Toezicht niet zwaarder bij wet

Nieuws | de redactie
10 december 2013 | Minister Bussemaker wil geen wetswijziging om de Raden van Toezicht van HBO en WO nadrukkelijk medeverantwoordelijk te maken voor de onderwijskwaliteit. Wel zet zij in op “een (meer) actieve en doortastende opstelling van de interne toezichthouder” bij de aandacht voor kwaliteit.

In een brief aan de Kamer reageert de minister op de verschillende evaluatierapportages rond de thema’s uit de wet ‘Versterking besturing’ van het hoger onderwijs. De nogal kritische conclusies van de Inspectie over de ontwikkeling van het werk van de RvT’s van HBO en WO pakt zij primair op als punten waar zij met de inspecteurs samen de instellingen en hun koepels op wil gaan aanspreken.

Bovenal een goede cultuur

“De inspectie adviseert mij om het toezicht op (het bestuurlijk handelen ten aanzien van) de kwaliteit van onderwijs te expliciteren in de wet,” meldt Bussemaker in dat verband. Zij geeft aan daar toch niet voor te voelen. Zij is het “eens met de Onderwijsraad, de Commissie Behoorlijk Bestuur en de door de inspectie onderzochte instellingen dat verbeteringen niet gezocht moeten worden in aanvullende wet- en regelgeving.”

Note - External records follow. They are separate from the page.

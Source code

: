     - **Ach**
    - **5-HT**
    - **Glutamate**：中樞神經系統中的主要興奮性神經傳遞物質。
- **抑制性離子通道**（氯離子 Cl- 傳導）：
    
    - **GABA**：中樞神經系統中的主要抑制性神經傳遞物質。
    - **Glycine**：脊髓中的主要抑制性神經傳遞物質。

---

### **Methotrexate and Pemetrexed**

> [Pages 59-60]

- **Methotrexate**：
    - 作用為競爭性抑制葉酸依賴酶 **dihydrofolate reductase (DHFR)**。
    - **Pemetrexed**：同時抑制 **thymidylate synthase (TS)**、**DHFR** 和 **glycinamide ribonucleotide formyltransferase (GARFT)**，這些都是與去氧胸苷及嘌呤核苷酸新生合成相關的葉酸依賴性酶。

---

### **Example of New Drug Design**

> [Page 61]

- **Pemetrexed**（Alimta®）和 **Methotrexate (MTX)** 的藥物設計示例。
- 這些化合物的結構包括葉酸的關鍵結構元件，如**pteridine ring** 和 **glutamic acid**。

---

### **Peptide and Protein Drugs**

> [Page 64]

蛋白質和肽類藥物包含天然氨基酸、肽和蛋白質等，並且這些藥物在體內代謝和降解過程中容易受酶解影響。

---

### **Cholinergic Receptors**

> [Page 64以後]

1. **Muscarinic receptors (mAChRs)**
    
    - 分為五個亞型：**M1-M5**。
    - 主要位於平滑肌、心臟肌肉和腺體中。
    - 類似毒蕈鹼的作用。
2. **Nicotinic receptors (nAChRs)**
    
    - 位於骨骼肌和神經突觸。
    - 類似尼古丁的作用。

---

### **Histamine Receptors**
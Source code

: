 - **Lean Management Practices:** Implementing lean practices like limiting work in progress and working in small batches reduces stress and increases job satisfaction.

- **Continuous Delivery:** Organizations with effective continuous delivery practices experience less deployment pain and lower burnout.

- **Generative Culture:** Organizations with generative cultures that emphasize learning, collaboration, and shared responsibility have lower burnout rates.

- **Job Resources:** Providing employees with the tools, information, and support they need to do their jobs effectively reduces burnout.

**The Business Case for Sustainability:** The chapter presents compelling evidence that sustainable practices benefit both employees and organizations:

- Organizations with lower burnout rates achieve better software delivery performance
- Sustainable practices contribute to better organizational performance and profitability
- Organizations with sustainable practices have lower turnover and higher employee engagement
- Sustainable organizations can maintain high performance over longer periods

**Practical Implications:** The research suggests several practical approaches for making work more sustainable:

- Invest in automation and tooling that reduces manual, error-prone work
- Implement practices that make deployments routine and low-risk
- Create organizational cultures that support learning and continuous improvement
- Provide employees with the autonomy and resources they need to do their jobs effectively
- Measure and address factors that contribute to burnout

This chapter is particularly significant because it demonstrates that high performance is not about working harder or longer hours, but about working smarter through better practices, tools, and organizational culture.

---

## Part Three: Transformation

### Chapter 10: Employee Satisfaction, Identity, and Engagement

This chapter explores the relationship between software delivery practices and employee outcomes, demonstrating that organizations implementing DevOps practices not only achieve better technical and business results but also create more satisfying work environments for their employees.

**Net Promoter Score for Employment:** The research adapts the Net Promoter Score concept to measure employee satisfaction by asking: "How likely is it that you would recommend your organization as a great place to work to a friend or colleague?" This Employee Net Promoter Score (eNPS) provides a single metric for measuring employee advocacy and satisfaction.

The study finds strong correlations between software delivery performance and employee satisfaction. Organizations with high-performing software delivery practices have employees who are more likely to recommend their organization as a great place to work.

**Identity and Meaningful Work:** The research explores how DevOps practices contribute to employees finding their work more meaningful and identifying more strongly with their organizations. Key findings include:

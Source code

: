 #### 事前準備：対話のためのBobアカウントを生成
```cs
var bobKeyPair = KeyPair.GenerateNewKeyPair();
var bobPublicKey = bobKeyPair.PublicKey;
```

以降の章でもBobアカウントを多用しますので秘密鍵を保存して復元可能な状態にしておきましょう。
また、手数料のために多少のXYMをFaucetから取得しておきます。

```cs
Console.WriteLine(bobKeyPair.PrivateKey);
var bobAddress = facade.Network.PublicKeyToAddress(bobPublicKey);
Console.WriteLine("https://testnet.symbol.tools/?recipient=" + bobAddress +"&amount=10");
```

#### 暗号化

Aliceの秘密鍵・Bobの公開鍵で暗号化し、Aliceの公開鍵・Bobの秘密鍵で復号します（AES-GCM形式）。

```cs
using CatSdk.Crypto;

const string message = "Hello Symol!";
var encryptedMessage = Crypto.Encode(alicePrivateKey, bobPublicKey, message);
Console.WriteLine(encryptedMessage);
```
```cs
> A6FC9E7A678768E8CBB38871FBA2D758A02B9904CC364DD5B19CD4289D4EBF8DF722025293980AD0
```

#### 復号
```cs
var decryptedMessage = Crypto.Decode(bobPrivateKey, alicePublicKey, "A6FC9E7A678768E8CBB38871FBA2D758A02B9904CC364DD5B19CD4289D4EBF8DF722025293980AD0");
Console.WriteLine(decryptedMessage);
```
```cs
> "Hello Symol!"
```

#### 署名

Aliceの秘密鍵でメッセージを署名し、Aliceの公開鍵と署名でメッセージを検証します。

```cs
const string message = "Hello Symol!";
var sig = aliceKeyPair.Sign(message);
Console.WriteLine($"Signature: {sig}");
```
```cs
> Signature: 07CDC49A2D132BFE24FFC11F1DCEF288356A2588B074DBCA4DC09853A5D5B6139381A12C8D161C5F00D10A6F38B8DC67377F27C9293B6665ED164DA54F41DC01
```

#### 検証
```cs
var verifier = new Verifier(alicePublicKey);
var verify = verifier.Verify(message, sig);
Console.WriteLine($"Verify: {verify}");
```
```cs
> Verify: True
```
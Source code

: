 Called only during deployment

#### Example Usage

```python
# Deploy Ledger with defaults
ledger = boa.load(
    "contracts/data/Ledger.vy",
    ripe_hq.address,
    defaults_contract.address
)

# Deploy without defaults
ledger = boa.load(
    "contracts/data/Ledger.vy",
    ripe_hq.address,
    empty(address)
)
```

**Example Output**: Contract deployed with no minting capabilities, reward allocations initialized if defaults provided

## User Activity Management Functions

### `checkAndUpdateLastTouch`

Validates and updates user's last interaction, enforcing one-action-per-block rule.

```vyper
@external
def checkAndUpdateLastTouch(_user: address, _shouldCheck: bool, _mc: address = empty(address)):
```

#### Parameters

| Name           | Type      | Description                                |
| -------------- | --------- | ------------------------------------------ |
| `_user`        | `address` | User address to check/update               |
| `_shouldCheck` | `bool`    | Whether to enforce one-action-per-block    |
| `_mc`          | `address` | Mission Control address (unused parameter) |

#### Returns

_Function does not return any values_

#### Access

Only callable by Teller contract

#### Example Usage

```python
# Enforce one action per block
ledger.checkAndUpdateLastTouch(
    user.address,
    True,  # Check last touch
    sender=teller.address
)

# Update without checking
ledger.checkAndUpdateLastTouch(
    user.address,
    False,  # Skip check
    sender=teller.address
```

Waar het haar primair om gaat is “bovenal een goede bestuurscultuur, een door het veld zelf gevoelde verantwoordelijkheid voor goede governance, het voeren van het daarbij horende ‘lastige gesprek’,” van de toezichthouders met onder meer het College van Bestuur ten aanzien van de naleving van de vereisten aan het beleid voor de kwaliteit van het onderwijs.

Veel in positieve zin

De minister schrijft aan de Kamer hierover: “De inspectie concludeert ten aanzien van de naleving van de wet dat de instellingen de wet Versterking besturing naar behoren naleven. Het toezicht op de vormgeving van het systeem van kwaliteitszorg voldoet aan de formele eisen die de wet Versterking besturing daaraan stelt. Daarnaast constateert de inspectie dat er de afgelopen jaren veel veranderd is in positieve zin.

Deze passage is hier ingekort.